Supplied material START

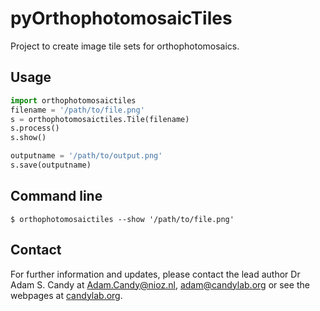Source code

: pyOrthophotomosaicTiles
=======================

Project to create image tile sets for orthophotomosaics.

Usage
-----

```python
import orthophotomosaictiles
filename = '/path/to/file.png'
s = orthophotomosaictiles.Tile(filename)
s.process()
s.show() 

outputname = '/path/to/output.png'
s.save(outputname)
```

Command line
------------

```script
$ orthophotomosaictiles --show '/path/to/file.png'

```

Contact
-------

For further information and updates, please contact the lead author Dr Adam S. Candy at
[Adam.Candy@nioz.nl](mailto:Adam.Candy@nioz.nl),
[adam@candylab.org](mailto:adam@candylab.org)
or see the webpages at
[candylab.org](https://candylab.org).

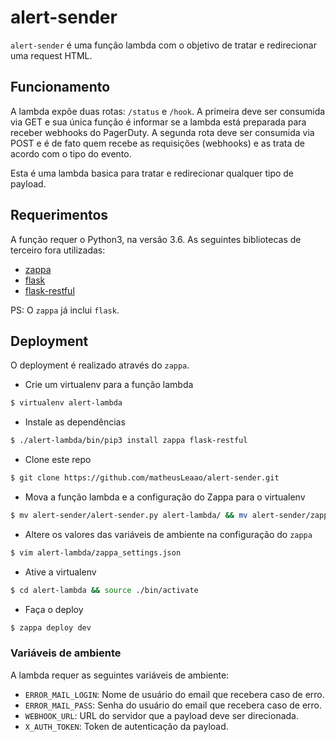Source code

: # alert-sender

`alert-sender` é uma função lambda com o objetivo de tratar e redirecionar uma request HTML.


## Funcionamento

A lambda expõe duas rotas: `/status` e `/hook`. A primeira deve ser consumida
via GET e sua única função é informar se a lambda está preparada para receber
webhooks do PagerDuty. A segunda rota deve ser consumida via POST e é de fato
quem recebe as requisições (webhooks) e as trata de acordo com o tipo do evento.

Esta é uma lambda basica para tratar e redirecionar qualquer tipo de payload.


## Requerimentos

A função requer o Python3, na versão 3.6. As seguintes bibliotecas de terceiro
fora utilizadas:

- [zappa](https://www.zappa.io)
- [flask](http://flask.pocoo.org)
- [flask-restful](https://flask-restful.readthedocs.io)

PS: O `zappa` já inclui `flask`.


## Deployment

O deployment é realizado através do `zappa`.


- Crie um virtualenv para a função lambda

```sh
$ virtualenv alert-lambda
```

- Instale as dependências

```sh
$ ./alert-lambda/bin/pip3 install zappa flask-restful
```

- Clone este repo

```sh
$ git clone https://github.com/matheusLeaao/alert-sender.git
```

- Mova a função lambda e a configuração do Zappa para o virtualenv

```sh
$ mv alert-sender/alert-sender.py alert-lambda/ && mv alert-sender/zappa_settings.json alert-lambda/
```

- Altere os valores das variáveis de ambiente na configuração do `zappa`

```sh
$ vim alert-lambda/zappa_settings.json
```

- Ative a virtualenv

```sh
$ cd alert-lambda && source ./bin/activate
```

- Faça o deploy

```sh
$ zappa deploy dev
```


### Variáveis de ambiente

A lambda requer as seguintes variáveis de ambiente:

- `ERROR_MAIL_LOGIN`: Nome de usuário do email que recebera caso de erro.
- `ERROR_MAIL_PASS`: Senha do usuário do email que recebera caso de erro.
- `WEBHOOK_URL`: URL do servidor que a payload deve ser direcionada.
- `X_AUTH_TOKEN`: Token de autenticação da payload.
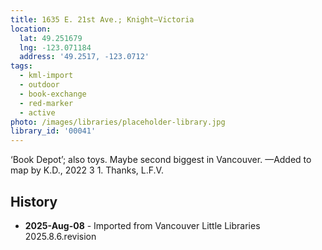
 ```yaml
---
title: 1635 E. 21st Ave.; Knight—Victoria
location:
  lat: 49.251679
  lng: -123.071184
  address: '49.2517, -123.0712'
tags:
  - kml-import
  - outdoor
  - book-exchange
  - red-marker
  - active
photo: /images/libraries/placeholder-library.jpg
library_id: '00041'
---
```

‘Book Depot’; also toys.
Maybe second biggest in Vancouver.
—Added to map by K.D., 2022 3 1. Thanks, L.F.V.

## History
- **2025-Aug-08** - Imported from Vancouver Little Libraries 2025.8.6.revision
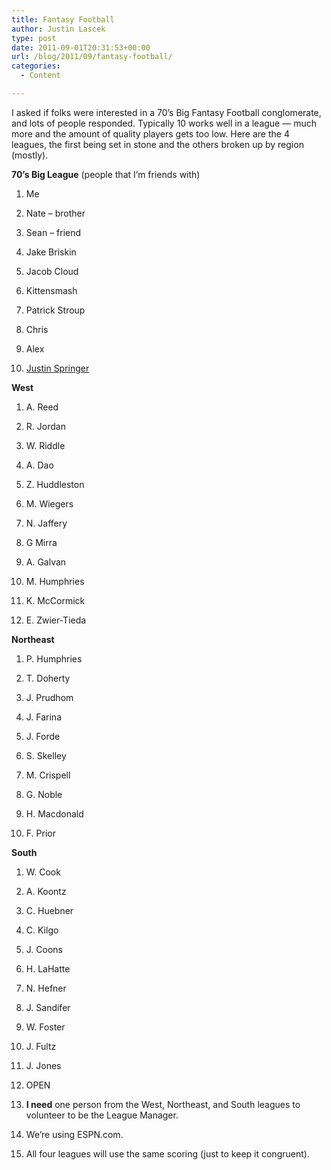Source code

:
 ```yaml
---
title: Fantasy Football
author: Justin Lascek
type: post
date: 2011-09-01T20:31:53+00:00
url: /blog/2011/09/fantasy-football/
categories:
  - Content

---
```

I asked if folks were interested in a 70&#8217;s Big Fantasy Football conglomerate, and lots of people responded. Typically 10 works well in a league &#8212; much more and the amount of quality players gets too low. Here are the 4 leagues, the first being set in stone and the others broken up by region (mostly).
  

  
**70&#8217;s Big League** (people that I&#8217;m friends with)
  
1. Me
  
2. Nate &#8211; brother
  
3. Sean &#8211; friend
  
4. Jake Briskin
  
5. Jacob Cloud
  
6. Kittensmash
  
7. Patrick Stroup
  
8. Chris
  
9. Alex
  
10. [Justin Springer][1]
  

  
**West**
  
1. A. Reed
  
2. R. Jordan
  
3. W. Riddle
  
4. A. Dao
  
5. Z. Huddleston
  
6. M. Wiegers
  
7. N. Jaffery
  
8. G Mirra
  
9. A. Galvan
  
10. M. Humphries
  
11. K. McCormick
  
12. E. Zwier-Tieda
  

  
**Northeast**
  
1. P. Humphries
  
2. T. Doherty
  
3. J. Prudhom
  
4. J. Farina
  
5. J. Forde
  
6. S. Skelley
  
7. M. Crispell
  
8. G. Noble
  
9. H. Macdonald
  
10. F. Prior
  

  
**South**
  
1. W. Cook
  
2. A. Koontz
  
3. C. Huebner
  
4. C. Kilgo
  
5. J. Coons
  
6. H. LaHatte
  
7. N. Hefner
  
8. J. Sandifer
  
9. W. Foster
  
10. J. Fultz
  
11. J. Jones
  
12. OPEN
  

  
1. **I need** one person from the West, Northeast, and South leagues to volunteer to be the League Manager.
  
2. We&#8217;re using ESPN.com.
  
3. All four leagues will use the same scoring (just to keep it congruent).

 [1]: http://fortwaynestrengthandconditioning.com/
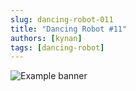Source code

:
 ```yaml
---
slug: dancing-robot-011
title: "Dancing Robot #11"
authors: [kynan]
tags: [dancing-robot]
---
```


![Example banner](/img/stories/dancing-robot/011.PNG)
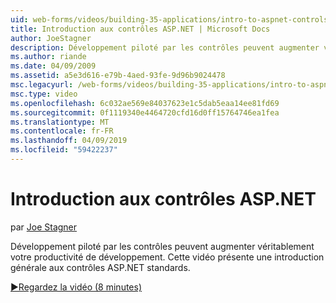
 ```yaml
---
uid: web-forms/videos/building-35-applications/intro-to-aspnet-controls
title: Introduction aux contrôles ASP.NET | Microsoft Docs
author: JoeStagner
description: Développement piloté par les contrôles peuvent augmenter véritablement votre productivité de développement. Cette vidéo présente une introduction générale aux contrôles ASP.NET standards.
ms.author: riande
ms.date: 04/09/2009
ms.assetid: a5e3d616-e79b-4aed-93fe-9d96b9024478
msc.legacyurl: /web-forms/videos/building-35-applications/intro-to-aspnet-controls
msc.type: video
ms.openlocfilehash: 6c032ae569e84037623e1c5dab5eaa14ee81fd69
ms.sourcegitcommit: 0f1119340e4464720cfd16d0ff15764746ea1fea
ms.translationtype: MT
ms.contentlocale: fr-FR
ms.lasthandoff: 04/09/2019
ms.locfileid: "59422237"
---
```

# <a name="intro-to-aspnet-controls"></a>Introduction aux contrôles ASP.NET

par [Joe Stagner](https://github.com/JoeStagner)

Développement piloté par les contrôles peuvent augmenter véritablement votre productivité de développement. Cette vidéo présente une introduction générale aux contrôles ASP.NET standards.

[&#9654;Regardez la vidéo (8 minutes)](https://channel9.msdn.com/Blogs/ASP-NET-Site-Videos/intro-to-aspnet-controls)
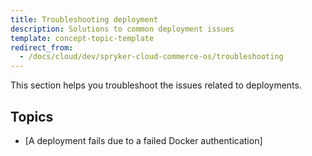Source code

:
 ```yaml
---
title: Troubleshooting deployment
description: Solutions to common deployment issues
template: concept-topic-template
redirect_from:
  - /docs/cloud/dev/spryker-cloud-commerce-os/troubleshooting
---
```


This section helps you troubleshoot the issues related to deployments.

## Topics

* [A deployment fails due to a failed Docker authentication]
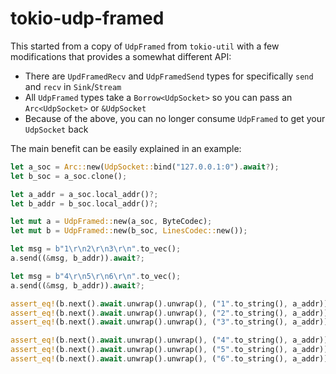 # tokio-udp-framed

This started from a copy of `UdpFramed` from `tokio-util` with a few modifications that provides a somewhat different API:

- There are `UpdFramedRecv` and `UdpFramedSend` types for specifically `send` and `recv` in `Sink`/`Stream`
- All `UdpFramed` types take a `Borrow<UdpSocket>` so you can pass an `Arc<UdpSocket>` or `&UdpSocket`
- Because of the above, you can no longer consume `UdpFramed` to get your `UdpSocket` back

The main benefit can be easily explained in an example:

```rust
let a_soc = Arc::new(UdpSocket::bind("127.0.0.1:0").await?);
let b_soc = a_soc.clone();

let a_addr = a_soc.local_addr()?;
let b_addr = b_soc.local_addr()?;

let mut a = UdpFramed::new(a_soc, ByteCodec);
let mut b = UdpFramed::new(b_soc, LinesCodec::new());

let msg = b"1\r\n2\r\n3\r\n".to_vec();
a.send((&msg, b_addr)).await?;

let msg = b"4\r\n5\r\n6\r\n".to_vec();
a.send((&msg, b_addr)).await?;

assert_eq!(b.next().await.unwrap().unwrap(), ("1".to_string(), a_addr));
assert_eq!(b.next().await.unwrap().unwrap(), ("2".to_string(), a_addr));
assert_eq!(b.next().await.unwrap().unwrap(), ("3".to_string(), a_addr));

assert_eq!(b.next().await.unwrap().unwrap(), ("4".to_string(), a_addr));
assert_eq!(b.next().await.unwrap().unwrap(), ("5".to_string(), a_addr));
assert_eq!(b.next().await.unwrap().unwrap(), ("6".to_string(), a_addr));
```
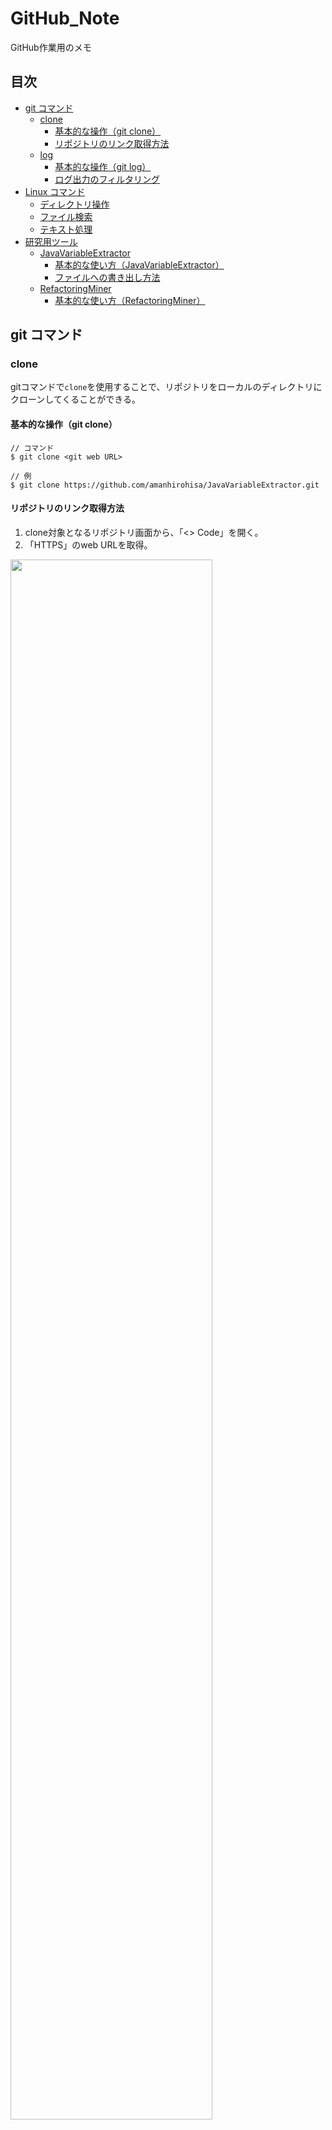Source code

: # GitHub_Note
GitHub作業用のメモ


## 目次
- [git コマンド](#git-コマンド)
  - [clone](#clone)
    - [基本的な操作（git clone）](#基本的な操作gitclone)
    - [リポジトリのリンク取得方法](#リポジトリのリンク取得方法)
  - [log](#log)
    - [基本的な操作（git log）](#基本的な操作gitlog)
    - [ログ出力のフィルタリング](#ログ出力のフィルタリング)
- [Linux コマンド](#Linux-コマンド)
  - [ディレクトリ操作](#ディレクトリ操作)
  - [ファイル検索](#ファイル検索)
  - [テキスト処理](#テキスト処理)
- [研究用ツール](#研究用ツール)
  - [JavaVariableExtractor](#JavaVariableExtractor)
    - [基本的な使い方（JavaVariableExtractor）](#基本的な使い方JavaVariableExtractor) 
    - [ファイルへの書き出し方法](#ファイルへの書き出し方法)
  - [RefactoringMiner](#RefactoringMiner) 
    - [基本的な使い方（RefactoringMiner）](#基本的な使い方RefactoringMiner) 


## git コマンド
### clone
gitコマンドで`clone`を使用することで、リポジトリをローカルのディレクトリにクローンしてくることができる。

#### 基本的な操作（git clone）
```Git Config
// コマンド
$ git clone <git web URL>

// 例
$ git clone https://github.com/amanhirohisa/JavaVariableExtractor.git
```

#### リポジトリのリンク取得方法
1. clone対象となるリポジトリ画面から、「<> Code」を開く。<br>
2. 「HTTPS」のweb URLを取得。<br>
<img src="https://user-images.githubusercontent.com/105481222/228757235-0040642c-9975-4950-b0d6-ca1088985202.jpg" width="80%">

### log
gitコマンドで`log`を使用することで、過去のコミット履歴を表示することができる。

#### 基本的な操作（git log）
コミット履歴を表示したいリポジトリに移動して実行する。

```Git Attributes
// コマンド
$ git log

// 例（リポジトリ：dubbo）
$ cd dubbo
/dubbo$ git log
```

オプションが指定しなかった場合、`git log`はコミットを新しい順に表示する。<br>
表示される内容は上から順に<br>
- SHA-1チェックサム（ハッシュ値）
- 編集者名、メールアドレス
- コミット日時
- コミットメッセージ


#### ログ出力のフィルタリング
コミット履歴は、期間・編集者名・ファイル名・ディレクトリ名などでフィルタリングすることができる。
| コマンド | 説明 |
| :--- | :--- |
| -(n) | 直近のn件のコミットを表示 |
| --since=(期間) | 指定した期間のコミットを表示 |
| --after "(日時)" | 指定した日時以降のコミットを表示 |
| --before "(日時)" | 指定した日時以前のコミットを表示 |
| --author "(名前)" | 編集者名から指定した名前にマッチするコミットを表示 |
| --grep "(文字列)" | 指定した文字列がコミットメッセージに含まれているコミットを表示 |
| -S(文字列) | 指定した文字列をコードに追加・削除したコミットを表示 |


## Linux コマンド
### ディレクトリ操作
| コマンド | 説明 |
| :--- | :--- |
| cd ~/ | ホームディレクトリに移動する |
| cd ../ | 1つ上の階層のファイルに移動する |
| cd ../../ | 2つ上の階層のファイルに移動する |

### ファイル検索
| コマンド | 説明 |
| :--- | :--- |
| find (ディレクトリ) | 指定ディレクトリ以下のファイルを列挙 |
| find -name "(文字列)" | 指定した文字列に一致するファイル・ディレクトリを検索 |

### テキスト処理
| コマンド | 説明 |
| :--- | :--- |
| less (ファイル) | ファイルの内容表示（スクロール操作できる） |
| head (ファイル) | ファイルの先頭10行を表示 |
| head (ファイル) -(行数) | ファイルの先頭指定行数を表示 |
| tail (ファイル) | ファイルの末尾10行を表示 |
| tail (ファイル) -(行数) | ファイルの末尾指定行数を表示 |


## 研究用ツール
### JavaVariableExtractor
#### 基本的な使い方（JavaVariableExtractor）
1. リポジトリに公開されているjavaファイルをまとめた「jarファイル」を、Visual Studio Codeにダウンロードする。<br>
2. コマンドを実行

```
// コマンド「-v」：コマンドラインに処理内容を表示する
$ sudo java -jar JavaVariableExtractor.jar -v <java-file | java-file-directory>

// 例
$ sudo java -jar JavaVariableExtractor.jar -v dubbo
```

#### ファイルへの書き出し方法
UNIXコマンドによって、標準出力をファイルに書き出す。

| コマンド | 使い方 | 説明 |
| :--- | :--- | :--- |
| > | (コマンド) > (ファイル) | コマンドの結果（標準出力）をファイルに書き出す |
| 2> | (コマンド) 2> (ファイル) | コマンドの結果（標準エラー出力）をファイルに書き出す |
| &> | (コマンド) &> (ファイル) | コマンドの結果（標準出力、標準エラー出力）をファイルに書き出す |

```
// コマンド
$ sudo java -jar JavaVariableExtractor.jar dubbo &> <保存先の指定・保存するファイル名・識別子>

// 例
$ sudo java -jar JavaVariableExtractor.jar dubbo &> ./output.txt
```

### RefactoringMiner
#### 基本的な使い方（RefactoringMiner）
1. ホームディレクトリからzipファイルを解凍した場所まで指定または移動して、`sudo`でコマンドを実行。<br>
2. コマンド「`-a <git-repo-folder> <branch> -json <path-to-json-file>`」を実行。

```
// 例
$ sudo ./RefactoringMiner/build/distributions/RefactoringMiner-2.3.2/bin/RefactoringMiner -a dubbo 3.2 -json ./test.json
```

Supplied material END

Task to complete: Report every line of the entries that carries the word "dubbo".

Response below:
// 例（リポジトリ：dubbo）
$ cd dubbo
/dubbo$ git log
$ sudo java -jar JavaVariableExtractor.jar -v dubbo
$ sudo java -jar JavaVariableExtractor.jar dubbo &> <保存先の指定・保存するファイル名・識別子>
$ sudo java -jar JavaVariableExtractor.jar dubbo &> ./output.txt
$ sudo ./RefactoringMiner/build/distributions/RefactoringMiner-2.3.2/bin/RefactoringMiner -a dubbo 3.2 -json ./test.json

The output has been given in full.